First, the title. The old initiative was called "Save Our Schools with Additional Funding." The new initiative is called "Save Our Schools with Additional Funding for Salaries and Student Achievement."
If you’re asking yourself whether the teachers union really put the concepts of "teacher pay" and "student achievement" asunder, you’re very perceptive. Hasn’t the union argued for a long time that paying teachers more necessarily and inevitably leads to student achievement? That they are inextricably intertwined? Yes, they have. And if you like the title, you’ll love the wording of Section 9. Check it:
The money received by a school district or charter school from the State Superintendent Support Fund pursuant to this section must be used to pay the salaries of employees, other than administrative employees, of the school district or charter school, and to improve the achievement of students. …"
So, wait, paying teachers more in and of itself doesn’t improve student achievement? If not, why not? And since providing the finest possible education for kids should be the goal of our public schools, why isn’t "student achievement" listed first, either in the title, or in Section 9?
We’re not trying to be negative here: We’ve long advocated big raises for teachers ($20,000 each per year to start is a good, round number). But we do that because we think paying teachers what they’re worth is a vital step to helping students do better. And we’re surprised to see the union implicitly saying that may not be the case. If this is the initiative that makes it to the voters, you’ll surely hear these arguments again.
Single subject and editing
Last time around, the initiative got in trouble thanks to the state’s infamous single subject law, which says initiatives can only address one thing each. And in the last initiative, there were at least four discrete things included, by our count:
- An increase in the gambling tax, from the current 6.75 percent to 9.75 percent.
- A requirement to spend the additional money entirely on education.
- A detailed list of how the additional money should be spent (40 percent to add days to the school year and reduce overcrowding; 40 percent on salaries and 20 percent on merit pay and reimbursements).
- A clause mandating the Legislature establish a minimum funding floor for education, aimed at preventing lawmakers from reducing their usual funding for schools when money from the new tax came rolling in.
Shearing, for her part, said it was perfectly OK to have an initiative raising the gambling tax, and it was perfectly OK to say the money had to be spent on education, and it was even OK to establish a floor for funding (since the goal of getting more money for schools would be moot if the Legislature supplanted those funds). But specifying precisely how the money would be spent was going too far. That, Shearing said, was "logrolling," or trying to get a less-popular policy (spending breakdown) passed by attaching it to a more popular policy (gambling tax to fund schools).
So the teachers had a choice: Pressing on with the initiative as edited by Shearing (assuming it was approved) would have pumped more money into education, but would not have guaranteed teachers would be paid more. The money could be used by the school system in whatever way administrators decided. That was a chance the NSEA was apparently unwilling to take. So the union re-wrote the initiative with the following provisions:
- Increase the top tier of the gambling tax, from 6.75 percent to 9.75 percent. (It’s referred to in the initiative as a "license fee.")

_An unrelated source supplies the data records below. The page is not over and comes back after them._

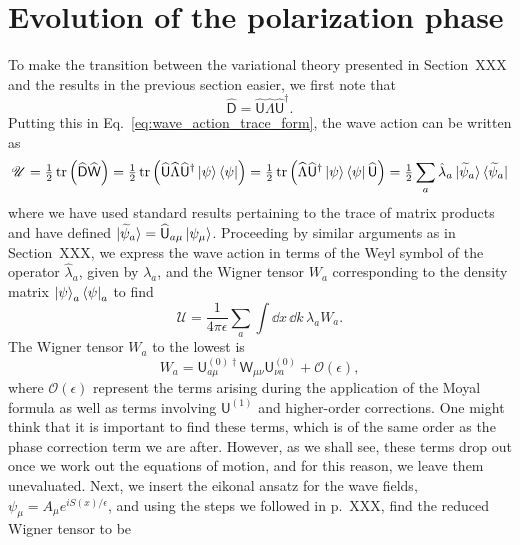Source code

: \section{Evolution of the polarization phase}

To make the transition between the variational theory presented in Section~XXX and the results in the previous section easier, we first note that
%
\begin{equation}
  \widehat{\mathsf{D}} = \widehat{\mathsf{U}}\widehat{\Lambda}\widehat{\mathsf{U}}^{\dagger}.
\end{equation}
%
Putting this in Eq.~\eqref{eq:wave_action_trace_form}, the wave action can be written as
%
\begin{equation}
  \mathscr{U} = \tfrac{1}{2}\operatorname{tr}\left(\widehat{\mathsf{D}}\widehat{\mathsf{W}}\right) = \tfrac{1}{2}\operatorname{tr}\left(\widehat{\mathsf{U}}\widehat{\Lambda}\widehat{\mathsf{U}}^{\dagger}\mathinner{\lvert{\psi}\rangle}\mathinner{\langle{\psi}\rvert}\right) = \tfrac{1}{2}\operatorname{tr}\left(\widehat{\Lambda}\widehat{\mathsf{U}}^{\dagger}\mathinner{\lvert{\psi}\rangle}\mathinner{\langle{\psi}\rvert}\widehat{\mathsf{U}}\right)
  = \tfrac{1}{2}\sum_{a} \hat{\lambda}_{a}\mathinner{\lvert{\widetilde{\psi}_{a}}\rangle}\mathinner{\langle{\widetilde{\psi}_{a}}\rvert}
\end{equation}
%
where we have used standard results pertaining to the trace of matrix products and have defined $\mathinner{\lvert{\widetilde{\psi}_{a}}\rangle} = \widehat{\mathsf{U}}_{a\mu}\mathinner{\lvert{\psi_{\mu}}\rangle}$.
Proceeding by similar arguments as in Section~XXX, we express the wave action in terms of the Weyl symbol of the operator $\hat{\lambda}_{a}$, given by $\lambda_{a}$,  and the Wigner tensor $W_{a}$ corresponding to the density matrix $\mathinner{\lvert{\psi}\rangle}_{a}\mathinner{\langle{\psi}\rvert}_{a}$ to find
%
\begin{equation}
  \mathscr{U} = \frac{1}{4\pi\epsilon}\sum_{a}\int \dd{x}\,\dd{k}\, \lambda_{a} W_{a}.
\end{equation}
%
The Wigner tensor $W_{a}$ to the lowest is
%
\begin{equation}
  W_{a} = \mathsf{U}^{(0)\dagger}_{a\mu}\mathsf{W}_{\mu\nu}\mathsf{U}^{(0)}_{\nu a} + \mathcal{O}(\epsilon),
\end{equation}
%
where $\mathcal{O}(\epsilon)$ represent the terms arising during the application of the Moyal formula as well as terms involving $\mathsf{U}^{(1)}$ and higher-order corrections.
One might think that it is important to find these terms, which is of the same order as the phase correction term we are after.
However, as we shall see, these terms drop out once we work out the equations of motion, and for this reason, we leave them unevaluated.
Next, we insert the eikonal ansatz for the wave fields, $\psi_{\mu} = A_{\mu}e^{iS(x)/\epsilon}$, and using the steps we followed in p.~XXX, find the reduced Wigner tensor to be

- Spend the money raised "…to pay the salaries of employees, other than administrative employees, of the school district or charter school, and to improve the achievement of students."
- Two sentences aimed at preventing supplanting, in Section 11. "The proceeds of the license fee provided by subsection 5 supplement, and do not replace, any money appropriated by the Legislature pursuant to subsection 2, 3 or 4. In determining the amount of money of any such appropriation, the Legislature shall not consider the actual or estimated proceeds of the license fee."
So, overall, the initiative is much tighter, and much less subject to scrutiny. You’ll no doubt notice that the minimum funding floor language is gone, even though Shearing said it would be fine. That may be an indication that the NSEA worried the state Supreme Court would have reversed Shearing on that point, and ruled that tax + funding floor = a single subject violation. That’s probably a wise move. And, of course, the specific formula of how to spend the money is gone, replaced with the more vague salaries "…and to improve the achievement of students."
What does that mean? What is the division of the proceeds, between salaries and achievement? All good questions, and all sure to be litigated once the Nevada Resort Association files the inevitable lawsuit. The goal of the casino industry here is to run the clock as long as possible, so that the teachers union doesn’t start circulating the petition until it’s too late to get the required signatures. Sure, the union could start passing the revised version around. But if a court changes even a single word, those signatures don’t count, and it has to start all over again.